Work to be completed -> Search the entries below. Return every line that has "setAllowRandomColor" in it.

Provided records ->
*** Begin section ***

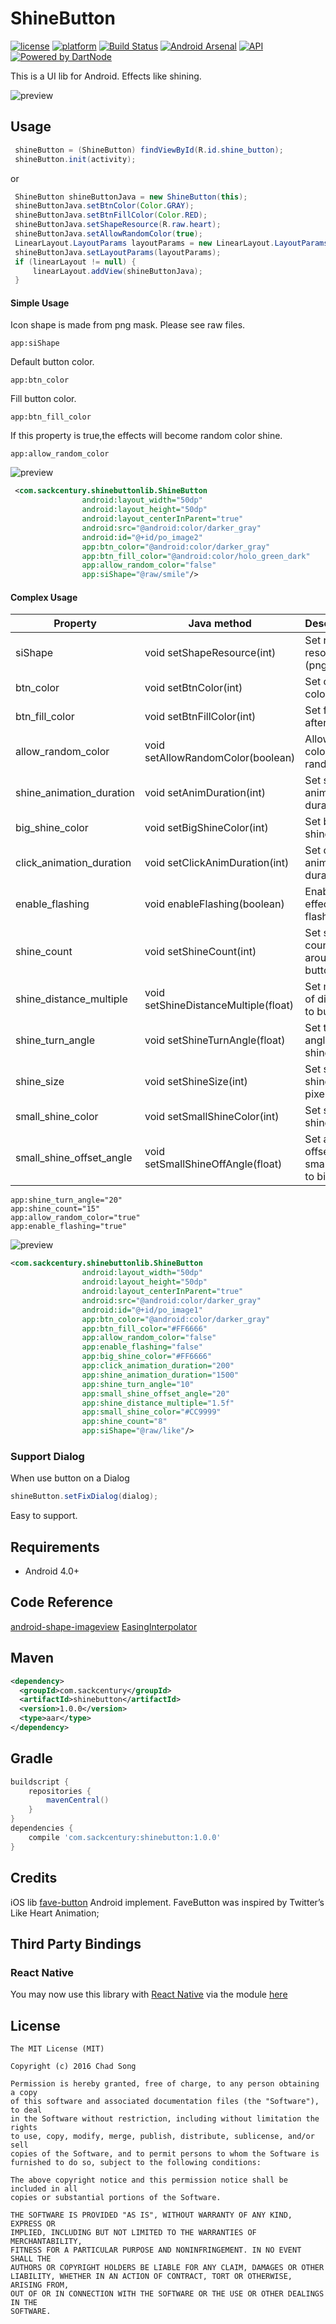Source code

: # ShineButton
[![license](https://img.shields.io/badge/license-MIT-blue.svg)](https://github.com/ChadCSong/ShineButton/raw/master/LICENSE)
[![platform](https://img.shields.io/badge/platform-Android-yellow.svg)](https://www.android.com)
[![Build Status](https://travis-ci.org/ChadCSong/ShineButton.svg?branch=master)](https://travis-ci.org/ChadCSong/ShineButton)
[![Android Arsenal](https://img.shields.io/badge/Android%20Arsenal-ShineButton-green.svg?style=true)](https://android-arsenal.com/details/1/3846)
[![API](https://img.shields.io/badge/API-14%2B-brightgreen.svg?style=flat)](https://android-arsenal.com/api?level=14)
[![Powered by DartNode](https://dartnode.com/branding/DN-Open-Source-sm.png)](https://dartnode.com "Powered by DartNode - Free VPS for Open Source")

This is a UI lib for Android. Effects like shining.

![preview](https://github.com/ChadCSong/ShineButton/blob/master/image/demo_shine_others.gif)

## Usage
```java
 shineButton = (ShineButton) findViewById(R.id.shine_button);
 shineButton.init(activity);
```
or

```java
 ShineButton shineButtonJava = new ShineButton(this);
 shineButtonJava.setBtnColor(Color.GRAY);
 shineButtonJava.setBtnFillColor(Color.RED);
 shineButtonJava.setShapeResource(R.raw.heart);
 shineButtonJava.setAllowRandomColor(true);
 LinearLayout.LayoutParams layoutParams = new LinearLayout.LayoutParams(100, 100);
 shineButtonJava.setLayoutParams(layoutParams);
 if (linearLayout != null) {
     linearLayout.addView(shineButtonJava);
 }
```
#### Simple Usage

Icon shape is made from png mask. Please see raw files.
```shell
app:siShape
```

Default button color.
```shell
app:btn_color
```
Fill button color.
```shell
app:btn_fill_color
```
If this property is true,the effects will become random color shine.
```shell
app:allow_random_color
```

![preview](https://github.com/ChadCSong/ShineButton/blob/master/image/demo_small.gif)

```xml
 <com.sackcentury.shinebuttonlib.ShineButton
                android:layout_width="50dp"
                android:layout_height="50dp"
                android:layout_centerInParent="true"
                android:src="@android:color/darker_gray"
                android:id="@+id/po_image2"
                app:btn_color="@android:color/darker_gray"
                app:btn_fill_color="@android:color/holo_green_dark"
                app:allow_random_color="false"
                app:siShape="@raw/smile"/>
 ```
#### Complex Usage


| Property                 | Java method                          | Description                     |
| ------------------------ | ------------------------------------ | -------------------------------------------- |
| siShape                  | void setShapeResource(int)           | Set raw resource (png)                       |
| btn_color                | void setBtnColor(int)                | Set origin  color                            |
| btn_fill_color           | void setBtnFillColor(int)            | Set fill color after click                   |
| allow_random_color       | void setAllowRandomColor(boolean)    | Allow shine color random                     |
| shine_animation_duration | void setAnimDuration(int)            | Set shine anim duration                      |
| big_shine_color          | void setBigShineColor(int)           | Set big shine color                          |
| click_animation_duration | void setClickAnimDuration(int)       | Set click anim duration                      |
| enable_flashing          | void enableFlashing(boolean)         | Enable effect like flash                     |
| shine_count              | void setShineCount(int)              | Set shine count around button                |
| shine_distance_multiple  | void setShineDistanceMultiple(float) | Set multiple of distance to button           |
| shine_turn_angle         | void setShineTurnAngle(float)        | Set turn angle of shine                      |
| shine_size               | void setShineSize(int)               | Set size of shine by pixel                   |
| small_shine_color        | void setSmallShineColor(int)         | Set small shine color                        |
| small_shine_offset_angle | void setSmallShineOffAngle(float)    | Set angle offset of small shine to big shine |


```shell
app:shine_turn_angle="20"
app:shine_count="15"
app:allow_random_color="true"
app:enable_flashing="true"
```
![preview](https://github.com/ChadCSong/ShineButton/blob/master/image/demo_shine_others.gif)


 ```xml
 <com.sackcentury.shinebuttonlib.ShineButton
                 android:layout_width="50dp"
                 android:layout_height="50dp"
                 android:layout_centerInParent="true"
                 android:src="@android:color/darker_gray"
                 android:id="@+id/po_image1"
                 app:btn_color="@android:color/darker_gray"
                 app:btn_fill_color="#FF6666"
                 app:allow_random_color="false"
                 app:enable_flashing="false"
                 app:big_shine_color="#FF6666"
                 app:click_animation_duration="200"
                 app:shine_animation_duration="1500"
                 app:shine_turn_angle="10"
                 app:small_shine_offset_angle="20"
                 app:shine_distance_multiple="1.5f"
                 app:small_shine_color="#CC9999"
                 app:shine_count="8"
                 app:siShape="@raw/like"/>
  ```

### Support Dialog

When use button on a Dialog

```java
shineButton.setFixDialog(dialog);

```
Easy to support.

## Requirements

- Android 4.0+

## Code Reference

[android-shape-imageview](https://github.com/siyamed/android-shape-imageview)
[EasingInterpolator](https://github.com/MasayukiSuda/EasingInterpolator)


## Maven

```xml
<dependency>
  <groupId>com.sackcentury</groupId>
  <artifactId>shinebutton</artifactId>
  <version>1.0.0</version>
  <type>aar</type>
</dependency>
```
## Gradle

```gradle
buildscript {
    repositories {
        mavenCentral()
    }
}
dependencies {
    compile 'com.sackcentury:shinebutton:1.0.0'
}
```

##

## Credits

iOS lib [fave-button](https://github.com/xhamr/fave-button) Android implement.
FaveButton was inspired by Twitter’s Like Heart Animation;

## Third Party Bindings
  		  
### React Native
You may now use this library with [React Native](https://github.com/facebook/react-native) via the module [here](https://github.com/prscX/react-native-shine-button)


License
------------
    The MIT License (MIT)
    
    Copyright (c) 2016 Chad Song 
    
    Permission is hereby granted, free of charge, to any person obtaining a copy
    of this software and associated documentation files (the "Software"), to deal
    in the Software without restriction, including without limitation the rights
    to use, copy, modify, merge, publish, distribute, sublicense, and/or sell
    copies of the Software, and to permit persons to whom the Software is
    furnished to do so, subject to the following conditions:
    
    The above copyright notice and this permission notice shall be included in all
    copies or substantial portions of the Software.
    
    THE SOFTWARE IS PROVIDED "AS IS", WITHOUT WARRANTY OF ANY KIND, EXPRESS OR
    IMPLIED, INCLUDING BUT NOT LIMITED TO THE WARRANTIES OF MERCHANTABILITY,
    FITNESS FOR A PARTICULAR PURPOSE AND NONINFRINGEMENT. IN NO EVENT SHALL THE
    AUTHORS OR COPYRIGHT HOLDERS BE LIABLE FOR ANY CLAIM, DAMAGES OR OTHER
    LIABILITY, WHETHER IN AN ACTION OF CONTRACT, TORT OR OTHERWISE, ARISING FROM,
    OUT OF OR IN CONNECTION WITH THE SOFTWARE OR THE USE OR OTHER DEALINGS IN THE
    SOFTWARE.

*** End section ***

Solved exercise ->
 shineButtonJava.setAllowRandomColor(true);
| allow_random_color       | void setAllowRandomColor(boolean)    | Allow shine color random                     |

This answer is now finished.